Once he found him unconscious. On another occasion he wanted to take his employer to Emergency, but Clitheroe, gasping on the floor, open weals on his naked back that bled into the Turkey carpet—fortunately predominantly crimson already—forbade his
phoning for an ambulance on pain of dismissal. Bean passed out himself later, on brandy and brown ale.

There was one young man, nameless but called by him The Beater, that he particularly remembered. If the eyes were the windows of the soul, as Anthony Maddox said they were, he had no soul, for looking into his eyes was like looking into empty holes. There was nothing beyond. The tip of his nose and his upper lip were pinkish as if he had rubbed them with sandpaper. He walked gracefully, his body straight and relaxed, his shoulders permanently lifted and his knees ever so slightly bent. After his visits Maurice Clitheroe was in a worse state than after any other beatings or being ridden up the stairs or having sharp objects threaded into soft parts of his body.

He was sixty-seven, Bean’s own age. His body was covered with scars, as a constantly abused slave’s must be. Bean had never seen anything like it. He advised Clitheroe not to let The Beater come again, but his employer took no notice. Bean was not fanciful, he admitted with some satisfaction that he had no imagination, yet he thought to himself that, peculiar though it was, Clitheroe was
in love
with The Beater. He was obsessed by him. He desperately needed him. And The Beater killed him.

Or that was Bean’s view of it. The beating Clitheroe got that evening was the worst Bean had ever known. Of course he was not a witness to it, he never was, and when the screams began, he swigged brandy directly out of the bottle and hid himself in his bed with the quilt stuffed into his ears. The Beater let himself out and Bean never saw him again.

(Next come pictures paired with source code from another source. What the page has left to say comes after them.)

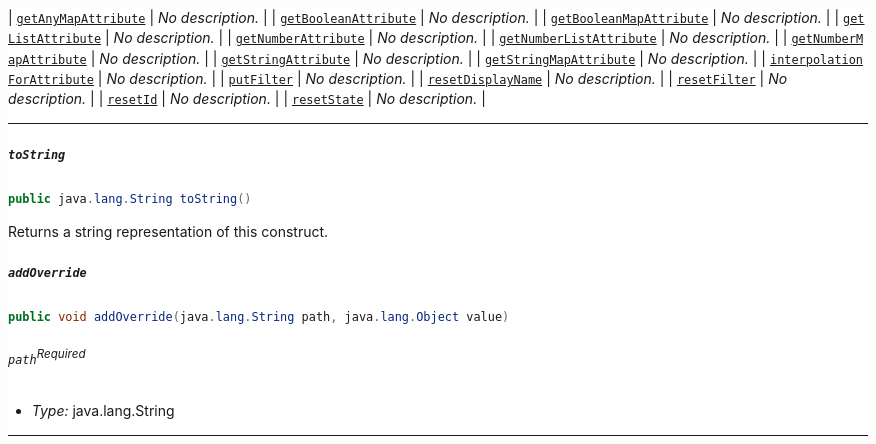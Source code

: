 | <code><a href="#rhizo-co-terraform-provider-oci.dataOciIntegrationIntegrationInstances.DataOciIntegrationIntegrationInstances.getAnyMapAttribute">getAnyMapAttribute</a></code> | *No description.* |
| <code><a href="#rhizo-co-terraform-provider-oci.dataOciIntegrationIntegrationInstances.DataOciIntegrationIntegrationInstances.getBooleanAttribute">getBooleanAttribute</a></code> | *No description.* |
| <code><a href="#rhizo-co-terraform-provider-oci.dataOciIntegrationIntegrationInstances.DataOciIntegrationIntegrationInstances.getBooleanMapAttribute">getBooleanMapAttribute</a></code> | *No description.* |
| <code><a href="#rhizo-co-terraform-provider-oci.dataOciIntegrationIntegrationInstances.DataOciIntegrationIntegrationInstances.getListAttribute">getListAttribute</a></code> | *No description.* |
| <code><a href="#rhizo-co-terraform-provider-oci.dataOciIntegrationIntegrationInstances.DataOciIntegrationIntegrationInstances.getNumberAttribute">getNumberAttribute</a></code> | *No description.* |
| <code><a href="#rhizo-co-terraform-provider-oci.dataOciIntegrationIntegrationInstances.DataOciIntegrationIntegrationInstances.getNumberListAttribute">getNumberListAttribute</a></code> | *No description.* |
| <code><a href="#rhizo-co-terraform-provider-oci.dataOciIntegrationIntegrationInstances.DataOciIntegrationIntegrationInstances.getNumberMapAttribute">getNumberMapAttribute</a></code> | *No description.* |
| <code><a href="#rhizo-co-terraform-provider-oci.dataOciIntegrationIntegrationInstances.DataOciIntegrationIntegrationInstances.getStringAttribute">getStringAttribute</a></code> | *No description.* |
| <code><a href="#rhizo-co-terraform-provider-oci.dataOciIntegrationIntegrationInstances.DataOciIntegrationIntegrationInstances.getStringMapAttribute">getStringMapAttribute</a></code> | *No description.* |
| <code><a href="#rhizo-co-terraform-provider-oci.dataOciIntegrationIntegrationInstances.DataOciIntegrationIntegrationInstances.interpolationForAttribute">interpolationForAttribute</a></code> | *No description.* |
| <code><a href="#rhizo-co-terraform-provider-oci.dataOciIntegrationIntegrationInstances.DataOciIntegrationIntegrationInstances.putFilter">putFilter</a></code> | *No description.* |
| <code><a href="#rhizo-co-terraform-provider-oci.dataOciIntegrationIntegrationInstances.DataOciIntegrationIntegrationInstances.resetDisplayName">resetDisplayName</a></code> | *No description.* |
| <code><a href="#rhizo-co-terraform-provider-oci.dataOciIntegrationIntegrationInstances.DataOciIntegrationIntegrationInstances.resetFilter">resetFilter</a></code> | *No description.* |
| <code><a href="#rhizo-co-terraform-provider-oci.dataOciIntegrationIntegrationInstances.DataOciIntegrationIntegrationInstances.resetId">resetId</a></code> | *No description.* |
| <code><a href="#rhizo-co-terraform-provider-oci.dataOciIntegrationIntegrationInstances.DataOciIntegrationIntegrationInstances.resetState">resetState</a></code> | *No description.* |

---

##### `toString` <a name="toString" id="rhizo-co-terraform-provider-oci.dataOciIntegrationIntegrationInstances.DataOciIntegrationIntegrationInstances.toString"></a>

```java
public java.lang.String toString()
```

Returns a string representation of this construct.

##### `addOverride` <a name="addOverride" id="rhizo-co-terraform-provider-oci.dataOciIntegrationIntegrationInstances.DataOciIntegrationIntegrationInstances.addOverride"></a>

```java
public void addOverride(java.lang.String path, java.lang.Object value)
```

###### `path`<sup>Required</sup> <a name="path" id="rhizo-co-terraform-provider-oci.dataOciIntegrationIntegrationInstances.DataOciIntegrationIntegrationInstances.addOverride.parameter.path"></a>

- *Type:* java.lang.String

---

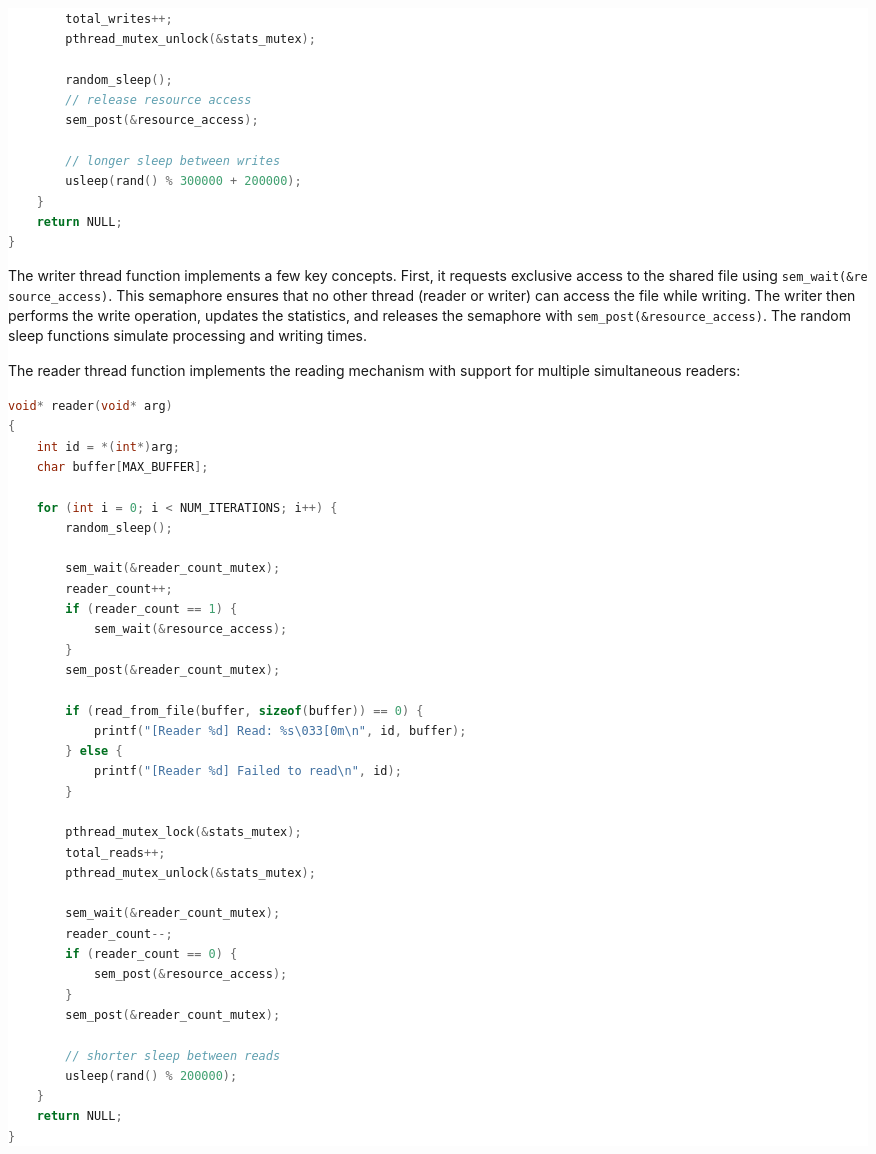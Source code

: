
 ```c
        total_writes++;
        pthread_mutex_unlock(&stats_mutex);

        random_sleep();
        // release resource access
        sem_post(&resource_access);

        // longer sleep between writes
        usleep(rand() % 300000 + 200000);
    }
    return NULL;
}
```

The writer thread function implements a few key concepts. First, it requests exclusive access to the shared file using `sem_wait(&resource_access)`. This semaphore ensures that no other thread (reader or writer) can access the file while writing. The writer then performs the write operation, updates the statistics, and releases the semaphore with `sem_post(&resource_access)`. The random sleep functions simulate processing and writing times.

The reader thread function implements the reading mechanism with support for multiple simultaneous readers:

```c
void* reader(void* arg)
{
    int id = *(int*)arg;
    char buffer[MAX_BUFFER];

    for (int i = 0; i < NUM_ITERATIONS; i++) {
        random_sleep();

        sem_wait(&reader_count_mutex);
        reader_count++;
        if (reader_count == 1) {
            sem_wait(&resource_access);
        }
        sem_post(&reader_count_mutex);

        if (read_from_file(buffer, sizeof(buffer)) == 0) {
            printf("[Reader %d] Read: %s\033[0m\n", id, buffer);
        } else {
            printf("[Reader %d] Failed to read\n", id);
        }

        pthread_mutex_lock(&stats_mutex);
        total_reads++;
        pthread_mutex_unlock(&stats_mutex);

        sem_wait(&reader_count_mutex);
        reader_count--;
        if (reader_count == 0) {
            sem_post(&resource_access);
        }
        sem_post(&reader_count_mutex);

        // shorter sleep between reads
        usleep(rand() % 200000);
    }
    return NULL;
}
```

Clitheroe had a hemorrhagic stroke.

His doctor, from Harley Street, just across the road, knew all about Clitheroe’s proclivities. He didn’t look at the old man’s body below the neck. By the time Clitheroe died ten days later the worst of the evidence had faded, though Bean had sometimes wondered what the undertakers thought.

So long as no one blames
me
, was his philosophy, and no one did. He gradually stopped drinking once the funeral was over. He was
interested in getting fit before it was too late, and now it had come down to one whiskey and two bottles of brown ale in the Globe on a Friday night. Freddie Lawson called the Globe “a real pub, all spit and sawdust and sausage sandwiches,” and Bean’s dinner on a Friday was not exactly a sausage but a veggie-burger sandwich with Branston pickle and sometimes a plate of chips.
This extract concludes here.